Disarm and we’ll lift the siege – Lieberman


October 25, 2016
Sarah Benton

Articles from 1) Mann, 2) MEMO and 3) nnbc-me


The Kerem Shalom crossing between Israel and Gaza. It is the only entry point for commercial vehicles into Gaza.  It is controlled by Israeli border guards. Photo by Tsafrir Abayov

Palestinian factions slam Lieberman’s offer to ease Gaza blockade as ‘blackmail’

By Ma’an news
October 24/ 25, 2016

GAZA CITY — Palestinian factions in the Gaza Strip denounced remarks made by Israeli defence minister Avigdor Lieberman during a rare interview with Palestinian newspaper al-Quds on Monday, calling the ultra right-wing minister’s conditional offer to ease the blockade “blackmail.”

In the interview, Lieberman said that Israel would agree to end its stringent blockade on the Gaza Strip and help build an airport, a seaport, and an industrial zone in the coastal enclave if Palestinian factions agreed to stop digging tunnels under the border with Israel and firing rockets at Israeli towns.

Speaking to Ma’an, Hamas movement spokesman Hazim Qasim said that the Israeli-imposed siege on Gaza was a “crime under humanitarian law and must be ended,” and that “our people has a natural right to have access to the outside world, including an airport and seaport that can guarantee the right to movement and travel, which are of the most basic of human rights.”

However, he said that these rights should not be dependent on blackmail and political stipulations.

“A people under occupation have the right to possess means of power, including military ones, so as to be able to defend themselves against continuous Israeli assaults,” Qasim said, adding that this right was “not debatable.”

Meanwhile, Democratic Front for the Liberation of Palestine (DFLP) politburo member Salih Zeidan rejected Lieberman’s proposal, which he said wasn’t more than a political manoeuvre to attempt to blame the Palestinian resistance for the crippling siege imposed on the Gaza Strip.

Zeidan added that Israel had not complied with the truce reached in Cairo following the devastating 2014 conflict, which stipulated that Israel limits the buffer zone inside Gaza to 100 metres and opens more terminals to allow the flow of goods into Gaza.

Zeidan said that the agreement had also stated that Israel allow the construction of a seaport and an airport in the Gaza Strip.
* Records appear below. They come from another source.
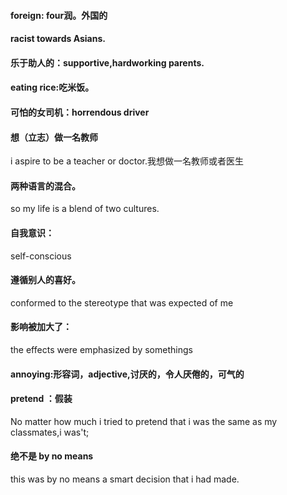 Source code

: 
#### foreign: four润。外国的
#### racist towards Asians. 
#### 乐于助人的：supportive,hardworking parents.
#### eating rice:吃米饭。
#### 可怕的女司机：horrendous driver
#### 想（立志）做一名教师
i aspire to be a teacher or doctor.我想做一名教师或者医生
#### 两种语言的混合。 
so my life is a blend of two cultures.
#### 自我意识：
self-conscious
#### 遵循别人的喜好。
conformed to the stereotype that was expected of me
#### 影响被加大了：
the effects were emphasized  by somethings
#### annoying:形容词，adjective,讨厌的，令人厌倦的，可气的
#### pretend ：假装
No matter how much i tried to pretend that i was the same as my classmates,i was't;
#### 绝不是 by no means
this was by no means a smart decision that i had made.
Gaza, he added, “has the right to have seaport and airport, but Israel has not complied with what has been agreed on.”

Israeli officials had previously evoked the possibility of allowing an airport in Gaza in exchange for a cessation of Palestinian hostilities in March 2015.
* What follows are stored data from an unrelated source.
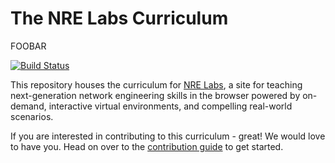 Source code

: # The NRE Labs Curriculum

FOOBAR

[![Build Status](https://travis-ci.org/nre-learning/nrelabs-curriculum.svg?branch=master)](https://travis-ci.org/nre-learning/nrelabs-curriculum)

This repository houses the curriculum for [NRE Labs](https://nrelabs.io), a site for teaching next-generation network engineering skills in the browser powered by on-demand, interactive virtual environments, and compelling real-world scenarios.

If you are interested in contributing to this curriculum - great! We would love to have you. Head on over to the [contribution guide](https://docs.nrelabs.io/creating-contributing/getting-started) to get started.
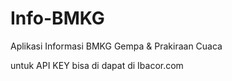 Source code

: # Info-BMKG
Aplikasi Informasi BMKG Gempa &amp; Prakiraan Cuaca

untuk API KEY bisa di dapat di Ibacor.com
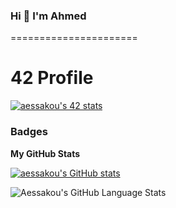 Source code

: ### Hi 👋 I'm Ahmed
======================

# 42 Profile

[![aessakou's 42 stats](https://badge.mediaplus.ma/darkblue/aessakou)](https://github.com/oakoudad/badge42)

### Badges

<b>My GitHub Stats</b>

<a href="http://www.github.com/aessakou"><img src="https://github-readme-stats.vercel.app/api?username=aessakou&show_icons=true&hide=&count_private=true&title_color=0891b2&text_color=ffffff&icon_color=0891b2&bg_color=1c1917&hide_border=true&show_icons=true" alt="aessakou's GitHub stats" /></a>

![Aessakou's GitHub Language Stats](https://github-readme-stats.vercel.app/api/top-langs/?username=aessakou&layout=compact)

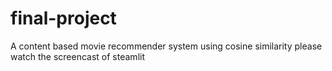 # final-project
A content based movie recommender system using cosine similarity
please watch the screencast of steamlit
The Gaza Strip has suffered under an Israeli military blockade since 2007, when Hamas was elected to rule the territory. Residents of Gaza suffer from high unemployment and poverty rates, as well as the consequences of three devastating wars with Israel since 2008, most recently in the summer of 2014.
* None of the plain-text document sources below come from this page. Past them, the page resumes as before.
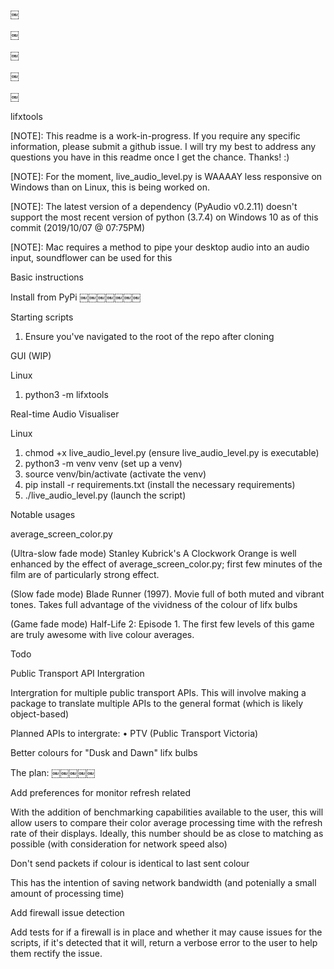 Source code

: ￼

￼

￼

￼

￼

lifxtools

[NOTE]: This readme is a work-in-progress. If you require any specific information, please submit a github issue. I will try my best to address any questions you have in this readme once I get the chance. Thanks! :)

[NOTE]: For the moment, live_audio_level.py is WAAAAY less responsive on Windows than on Linux, this is being worked on.

[NOTE]: The latest version of a dependency (PyAudio v0.2.11) doesn't support the most recent version of python (3.7.4) on Windows 10 as of this commit (2019/10/07 @ 07:75PM)

[NOTE]: Mac requires a method to pipe your desktop audio into an audio input, soundflower can be used for this

Basic instructions

Install from PyPi
￼￼￼￼￼￼￼

Starting scripts
1. Ensure you've navigated to the root of the repo after cloning

GUI (WIP)

Linux
1.  python3 -m lifxtools 

Real-time Audio Visualiser

Linux
1.  chmod +x live_audio_level.py (ensure live_audio_level.py is executable)
2.  python3 -m venv venv (set up a venv)
3.  source venv/bin/activate (activate the venv)
4.  pip install -r requirements.txt (install the necessary requirements)
5.  ./live_audio_level.py (launch the script)

Notable usages

average_screen_color.py

(Ultra-slow fade mode) Stanley Kubrick's A Clockwork Orange is well enhanced by the effect of average_screen_color.py; first few minutes of the film are of particularly strong effect.

(Slow fade mode) Blade Runner (1997). Movie full of both muted and vibrant tones. Takes full advantage of the vividness of the colour of lifx bulbs

(Game fade mode) Half-Life 2: Episode 1. The first few levels of this game are truly awesome with live colour averages.

Todo

Public Transport API Intergration

Intergration for multiple public transport APIs. This will involve making a package to translate multiple APIs to the general format (which is likely object-based)

Planned APIs to intergrate:
• PTV (Public Transport Victoria)

Better colours for "Dusk and Dawn" lifx bulbs

The plan:
￼￼￼￼￼

Add preferences for monitor refresh related

With the addition of benchmarking capabilities available to the user, this will allow users to compare their color average processing time with the refresh rate of their displays. Ideally, this number should be as close to matching as possible (with consideration for network speed also)

Don't send packets if colour is identical to last sent colour

This has the intention of saving network bandwidth (and potenially a small amount of processing time)

Add firewall issue detection

Add tests for if a firewall is in place and whether it may cause issues for the scripts, if it's detected that it will, return a verbose error to the user to help them rectify the issue.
The Shaldag class patrol boat polices the Gaza coast and fires at ‘smuggling’ boats [any boat bringing goods is ‘smuggling’] approaching Gaza’s coast. IDF photo

The 51-day Israeli offensive by Israeli authorities, resulted in the killings of at least 1,462 Palestinian civilians, a third of whom were children, according to the UN.

The UN has said that the besieged Palestinian territory could become “uninhabitable” by 2020, as its 1.8 million residents remain in dire poverty due to the Israeli blockade that has crippled the economy, while continuing to experience slow-paced reconstruction efforts aimed at rebuilding homes for some 75,000 Palestinians who remain displaced since 2014.


Hamas: Palestine’s right to defend itself ‘not to be bargained or bartered’

By MEMO
October 25, 2016

Hamas vowed yesterday to continue to keep hold of all forms of power, including military means, in order to “defend the rights” of its people, Al-Resalah newspaper reported.

According to the newspaper, the comments came in response to remarks by the Israeli Defence Minister Avigdor Lieberman made to the Arabic newspaper Al-Quds.

Lieberman said that if Hamas stopped arming and digging tunnels, Israel would lift the ten year siege on the Gaza Strip and build a seaport, airport and industrial zone. He also said if there was a war in Gaza, it would be the last, meaning that it would be fiercer than previous offensives.

“The Israeli siege imposed on the Gaza Strip is a crime according to the international humanitarian law and it must end,” Hamas spokesman Hazem Qasim said.

“Based on international law, the occupation must afford all means of life to the occupied nation,” Qasim pointed out, noting that Palestinians have the right to have terminals to the outside world such as an airport and seaport that “guarantee the minimum human right: free movement.”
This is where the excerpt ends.